Arthur C. Clarke, who died last month, said, "Any sufficiently advanced technology is indistinguishable from magic." If we could land a jumbo jet beside a medieval village, would we not be worshiped as gods? The technology of interstellar travel, and the scientific knowledge on which it would be based, are as far beyond us as our present-day knowledge surpasses that of Dark Age peasants. Parting the Red Sea -- or splitting the moon in two as Muhammad is alleged to have done -- would be child's play to those who command forces powerful enough to propel them from star to star.

But now the question arises: In what sense would the god-like aliens not be gods? Answer: In a very important sense. To deserve the name of God, a being would have to have designed more than just a jumbo jet or even a starship. He would have to have designed the universe. And therein lies a fundamental contradiction. Entities capable of designing anything, whether they be human engineers or interstellar aliens, must be complex -- and therefore, statistically improbable. And statistically improbable things don't just happen spontaneously by chance without an explanation trail. That is what "improbable" means, as creationists never tire of assuring us (they wrongly think Darwinian natural selection is a matter of chance).

In fact, natural selection is the very opposite of a chance process, and it is the only ultimate explanation we know for complex, improbable things. Even if our species was created by space alien designers, those designers themselves would have to have arisen from simpler antecedents -- so they can't be an ultimate explanation for anything. No matter how god-like our interstellar aliens may be, and no matter how vast and wonderful their starships, they cannot have designed the universe because, like human engineers and all complex things, they are late arrivals in it.

Intelligent design "theorists" (a misnomer, for they have no theory) often use the alien scenario to distance themselves from old-style creationists: "For all we know, the designer might be an alien from outer space." This attempt to fend off accusations of unconstitutionally importing religion into science classes is lame and disingenuous. All the leading intelligent design spokesmen are devout, and, when talking to the faithful, they drop the science-fiction fig leaf and expose themselves as the fundamentalist creationists they truly are.

Nevertheless, despite their notorious dishonesty, I sometimes hand an olive branch to these people by pretending to take their "space aliens" political ploy seriously.

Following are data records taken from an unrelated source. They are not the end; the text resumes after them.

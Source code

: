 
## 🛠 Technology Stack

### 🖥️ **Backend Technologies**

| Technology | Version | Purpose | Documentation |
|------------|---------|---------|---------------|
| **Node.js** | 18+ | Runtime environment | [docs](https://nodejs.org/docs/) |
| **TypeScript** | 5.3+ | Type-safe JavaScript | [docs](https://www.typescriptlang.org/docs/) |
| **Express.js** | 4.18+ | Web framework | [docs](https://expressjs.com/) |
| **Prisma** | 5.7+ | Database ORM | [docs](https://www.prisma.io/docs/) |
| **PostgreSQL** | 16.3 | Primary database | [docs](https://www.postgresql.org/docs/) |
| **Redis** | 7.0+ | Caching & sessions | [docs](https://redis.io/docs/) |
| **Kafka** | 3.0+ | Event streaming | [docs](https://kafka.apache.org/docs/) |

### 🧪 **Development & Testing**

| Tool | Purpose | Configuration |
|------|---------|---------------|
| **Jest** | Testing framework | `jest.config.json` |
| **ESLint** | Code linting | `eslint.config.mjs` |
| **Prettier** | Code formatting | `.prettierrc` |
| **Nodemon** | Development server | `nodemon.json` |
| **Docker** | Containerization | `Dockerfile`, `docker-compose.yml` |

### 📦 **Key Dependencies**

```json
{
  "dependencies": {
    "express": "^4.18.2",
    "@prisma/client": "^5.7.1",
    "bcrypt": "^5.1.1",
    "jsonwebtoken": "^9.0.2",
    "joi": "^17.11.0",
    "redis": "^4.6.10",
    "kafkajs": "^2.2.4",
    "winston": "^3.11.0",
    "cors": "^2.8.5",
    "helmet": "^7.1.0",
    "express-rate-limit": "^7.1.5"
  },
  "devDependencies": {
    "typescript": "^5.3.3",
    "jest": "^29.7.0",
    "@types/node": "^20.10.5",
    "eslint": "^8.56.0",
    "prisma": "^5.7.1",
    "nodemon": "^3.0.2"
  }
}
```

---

Unrealistic as the space alien theory is, it constitutes intelligent design's best shot.

The distinguished molecular biologists Francis Crick and Leslie Orgel advanced a version of the notion, probably tongue in cheek, called "Directed Panspermia." Life, they argued, could have been "seeded" on the early Earth by a spacecraft packed with bacteria. Maybe little cellular machines like the bacterial flagellar motor were designed by ingenious nano-technologists from Betelgeuse. But you still have to explain the prior existence of the Betelgeusians and how they became so advanced and god-like. Even if Betelgeusian life was, in turn, seeded by another rocket from Aldebaran 4 billion years earlier, eventually we have to terminate the regress.

We need a better explanation, such as evolution by natural selection or an equally workable account of the painstaking R&D that must underlie complex, statistically improbable things. Gods, if they are complex enough to be capable of designing anything, are, by virtue of their very complexity, not in a position to design themselves.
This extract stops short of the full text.